• [Task to carry out]: List each line of the data that holds the string "images".

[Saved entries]
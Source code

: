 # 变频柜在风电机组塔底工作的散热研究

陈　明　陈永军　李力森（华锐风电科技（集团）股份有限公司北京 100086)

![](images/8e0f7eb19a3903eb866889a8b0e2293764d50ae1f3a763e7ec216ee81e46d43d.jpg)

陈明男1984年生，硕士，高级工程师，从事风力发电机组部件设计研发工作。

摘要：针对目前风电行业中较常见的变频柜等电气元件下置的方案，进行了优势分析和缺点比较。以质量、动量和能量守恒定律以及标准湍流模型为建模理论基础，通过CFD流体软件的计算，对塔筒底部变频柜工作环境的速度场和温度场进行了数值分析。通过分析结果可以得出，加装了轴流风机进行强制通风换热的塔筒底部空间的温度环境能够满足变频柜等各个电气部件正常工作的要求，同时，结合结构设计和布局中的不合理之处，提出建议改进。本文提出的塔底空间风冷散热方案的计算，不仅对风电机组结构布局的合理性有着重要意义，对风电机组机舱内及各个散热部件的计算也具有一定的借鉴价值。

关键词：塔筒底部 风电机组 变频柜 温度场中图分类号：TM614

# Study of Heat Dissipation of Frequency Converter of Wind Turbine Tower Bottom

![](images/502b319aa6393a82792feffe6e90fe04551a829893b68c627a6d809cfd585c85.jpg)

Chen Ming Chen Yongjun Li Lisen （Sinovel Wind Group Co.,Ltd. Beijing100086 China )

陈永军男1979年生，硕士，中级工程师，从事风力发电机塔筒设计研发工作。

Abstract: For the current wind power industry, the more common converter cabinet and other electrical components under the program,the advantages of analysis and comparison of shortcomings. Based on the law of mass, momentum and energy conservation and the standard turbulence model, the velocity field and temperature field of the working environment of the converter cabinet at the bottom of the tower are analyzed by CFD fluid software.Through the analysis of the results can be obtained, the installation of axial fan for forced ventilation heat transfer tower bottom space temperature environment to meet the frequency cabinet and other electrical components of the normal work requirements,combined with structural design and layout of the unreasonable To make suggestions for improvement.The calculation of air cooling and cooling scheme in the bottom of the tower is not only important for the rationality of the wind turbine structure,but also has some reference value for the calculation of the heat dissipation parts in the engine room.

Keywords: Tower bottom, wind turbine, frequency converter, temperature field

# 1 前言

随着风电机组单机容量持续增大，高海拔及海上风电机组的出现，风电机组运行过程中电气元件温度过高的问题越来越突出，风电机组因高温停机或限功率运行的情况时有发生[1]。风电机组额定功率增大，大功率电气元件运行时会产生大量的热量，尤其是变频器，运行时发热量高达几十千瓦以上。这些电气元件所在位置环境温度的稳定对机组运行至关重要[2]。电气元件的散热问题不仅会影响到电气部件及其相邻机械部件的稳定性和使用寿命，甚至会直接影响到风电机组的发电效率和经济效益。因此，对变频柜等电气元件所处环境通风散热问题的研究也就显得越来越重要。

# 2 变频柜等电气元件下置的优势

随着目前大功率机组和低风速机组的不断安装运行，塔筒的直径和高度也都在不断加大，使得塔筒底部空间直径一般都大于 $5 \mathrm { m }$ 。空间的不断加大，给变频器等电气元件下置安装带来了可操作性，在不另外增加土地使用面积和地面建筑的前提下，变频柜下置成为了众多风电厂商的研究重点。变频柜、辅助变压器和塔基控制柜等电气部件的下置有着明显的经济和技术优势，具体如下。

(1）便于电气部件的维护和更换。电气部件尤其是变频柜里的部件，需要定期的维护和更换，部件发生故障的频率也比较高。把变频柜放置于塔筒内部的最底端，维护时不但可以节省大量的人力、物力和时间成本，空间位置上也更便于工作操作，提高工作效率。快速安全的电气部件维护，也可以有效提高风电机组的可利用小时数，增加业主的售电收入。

• [Answer box]:
![](images/8e0f7eb19a3903eb866889a8b0e2293764d50ae1f3a763e7ec216ee81e46d43d.jpg)
![](images/502b319aa6393a82792feffe6e90fe04551a829893b68c627a6d809cfd585c85.jpg)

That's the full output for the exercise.